# WORK ORDER:
Would it be possible to reproduce every entry exactly, please?

Stored data entries

□ □ □

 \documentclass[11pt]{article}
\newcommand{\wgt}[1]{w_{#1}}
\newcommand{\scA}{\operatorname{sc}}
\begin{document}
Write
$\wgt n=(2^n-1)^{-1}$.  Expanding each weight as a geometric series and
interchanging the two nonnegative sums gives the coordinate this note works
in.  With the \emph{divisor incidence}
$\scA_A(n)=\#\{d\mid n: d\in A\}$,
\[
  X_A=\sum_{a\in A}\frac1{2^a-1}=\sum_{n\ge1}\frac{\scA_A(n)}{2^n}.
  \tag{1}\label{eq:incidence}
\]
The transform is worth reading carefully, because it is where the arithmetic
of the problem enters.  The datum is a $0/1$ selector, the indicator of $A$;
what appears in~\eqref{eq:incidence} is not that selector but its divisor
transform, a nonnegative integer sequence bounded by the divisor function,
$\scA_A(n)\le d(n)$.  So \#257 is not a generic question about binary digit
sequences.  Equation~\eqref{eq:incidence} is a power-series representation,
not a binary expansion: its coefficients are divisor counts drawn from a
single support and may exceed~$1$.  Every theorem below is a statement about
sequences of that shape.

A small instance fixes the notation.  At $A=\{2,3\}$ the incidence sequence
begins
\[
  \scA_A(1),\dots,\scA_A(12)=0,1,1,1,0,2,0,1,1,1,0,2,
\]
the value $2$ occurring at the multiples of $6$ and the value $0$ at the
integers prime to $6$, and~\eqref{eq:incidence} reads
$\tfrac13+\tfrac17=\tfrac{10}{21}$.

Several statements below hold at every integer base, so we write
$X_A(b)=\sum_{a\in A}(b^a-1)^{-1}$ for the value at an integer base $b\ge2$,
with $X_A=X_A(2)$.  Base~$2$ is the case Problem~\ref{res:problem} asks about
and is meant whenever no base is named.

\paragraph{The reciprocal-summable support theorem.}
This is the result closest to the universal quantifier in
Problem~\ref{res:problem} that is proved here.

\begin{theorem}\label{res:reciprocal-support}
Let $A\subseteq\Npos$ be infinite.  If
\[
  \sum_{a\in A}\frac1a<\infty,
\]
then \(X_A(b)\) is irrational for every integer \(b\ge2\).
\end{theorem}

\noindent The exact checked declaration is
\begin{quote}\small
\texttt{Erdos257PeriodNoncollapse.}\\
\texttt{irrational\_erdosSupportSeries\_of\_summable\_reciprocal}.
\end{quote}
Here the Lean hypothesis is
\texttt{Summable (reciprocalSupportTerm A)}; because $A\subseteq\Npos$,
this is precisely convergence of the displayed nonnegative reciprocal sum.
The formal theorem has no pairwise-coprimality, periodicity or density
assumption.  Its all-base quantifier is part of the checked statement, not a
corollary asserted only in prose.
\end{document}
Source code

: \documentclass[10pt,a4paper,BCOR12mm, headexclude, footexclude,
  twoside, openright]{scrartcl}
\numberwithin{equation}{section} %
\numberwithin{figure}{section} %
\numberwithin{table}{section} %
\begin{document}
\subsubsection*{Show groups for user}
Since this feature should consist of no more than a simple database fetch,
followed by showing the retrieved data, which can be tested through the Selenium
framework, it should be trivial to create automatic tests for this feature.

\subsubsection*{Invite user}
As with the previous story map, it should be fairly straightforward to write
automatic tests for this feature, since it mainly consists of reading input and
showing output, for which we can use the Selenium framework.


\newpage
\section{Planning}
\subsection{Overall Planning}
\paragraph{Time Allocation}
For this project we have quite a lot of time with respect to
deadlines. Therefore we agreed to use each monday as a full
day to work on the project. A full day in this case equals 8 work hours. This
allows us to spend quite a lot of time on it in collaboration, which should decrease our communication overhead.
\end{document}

□ □ □

# SOLUTION TO THIS PROBLEM:
 \documentclass[11pt]{article}
\newcommand{\wgt}[1]{w_{#1}}
\newcommand{\scA}{\operatorname{sc}}
\begin{document}
Write
$\wgt n=(2^n-1)^{-1}$.  Expanding each weight as a geometric series and
interchanging the two nonnegative sums gives the coordinate this note works
in.  With the \emph{divisor incidence}
$\scA_A(n)=\#\{d\mid n: d\in A\}$,
\[
  X_A=\sum_{a\in A}\frac1{2^a-1}=\sum_{n\ge1}\frac{\scA_A(n)}{2^n}.
  \tag{1}\label{eq:incidence}
\]
The transform is worth reading carefully, because it is where the arithmetic
of the problem enters.  The datum is a $0/1$ selector, the indicator of $A$;
what appears in~\eqref{eq:incidence} is not that selector but its divisor
transform, a nonnegative integer sequence bounded by the divisor function,
$\scA_A(n)\le d(n)$.  So \#257 is not a generic question about binary digit
sequences.  Equation~\eqref{eq:incidence} is a power-series representation,
not a binary expansion: its coefficients are divisor counts drawn from a
single support and may exceed~$1$.  Every theorem below is a statement about
sequences of that shape.

A small instance fixes the notation.  At $A=\{2,3\}$ the incidence sequence
begins
\[
  \scA_A(1),\dots,\scA_A(12)=0,1,1,1,0,2,0,1,1,1,0,2,
\]
the value $2$ occurring at the multiples of $6$ and the value $0$ at the
integers prime to $6$, and~\eqref{eq:incidence} reads
$\tfrac13+\tfrac17=\tfrac{10}{21}$.

Several statements below hold at every integer base, so we write
$X_A(b)=\sum_{a\in A}(b^a-1)^{-1}$ for the value at an integer base $b\ge2$,
with $X_A=X_A(2)$.  Base~$2$ is the case Problem~\ref{res:problem} asks about
and is meant whenever no base is named.

\paragraph{The reciprocal-summable support theorem.}
This is the result closest to the universal quantifier in
Problem~\ref{res:problem} that is proved here.

\begin{theorem}\label{res:reciprocal-support}
Let $A\subseteq\Npos$ be infinite.  If
\[
  \sum_{a\in A}\frac1a<\infty,
\]
then \(X_A(b)\) is irrational for every integer \(b\ge2\).
\end{theorem}

\noindent The exact checked declaration is
\begin{quote}\small
\texttt{Erdos257PeriodNoncollapse.}\\
\texttt{irrational\_erdosSupportSeries\_of\_summable\_reciprocal}.
\end{quote}
Here the Lean hypothesis is
\texttt{Summable (reciprocalSupportTerm A)}; because $A\subseteq\Npos$,
this is precisely convergence of the displayed nonnegative reciprocal sum.
The formal theorem has no pairwise-coprimality, periodicity or density
assumption.  Its all-base quantifier is part of the checked statement, not a
corollary asserted only in prose.
\end{document}
Source code

: \documentclass[10pt,a4paper,BCOR12mm, headexclude, footexclude,
  twoside, openright]{scrartcl}
\numberwithin{equation}{section} %
\numberwithin{figure}{section} %
\numberwithin{table}{section} %
\begin{document}
\subsubsection*{Show groups for user}
Since this feature should consist of no more than a simple database fetch,
followed by showing the retrieved data, which can be tested through the Selenium
framework, it should be trivial to create automatic tests for this feature.

\subsubsection*{Invite user}
As with the previous story map, it should be fairly straightforward to write
automatic tests for this feature, since it mainly consists of reading input and
showing output, for which we can use the Selenium framework.


\newpage
\section{Planning}
\subsection{Overall Planning}
\paragraph{Time Allocation}
For this project we have quite a lot of time with respect to
deadlines. Therefore we agreed to use each monday as a full
day to work on the project. A full day in this case equals 8 work hours. This
allows us to spend quite a lot of time on it in collaboration, which should decrease our communication overhead.
\end{document}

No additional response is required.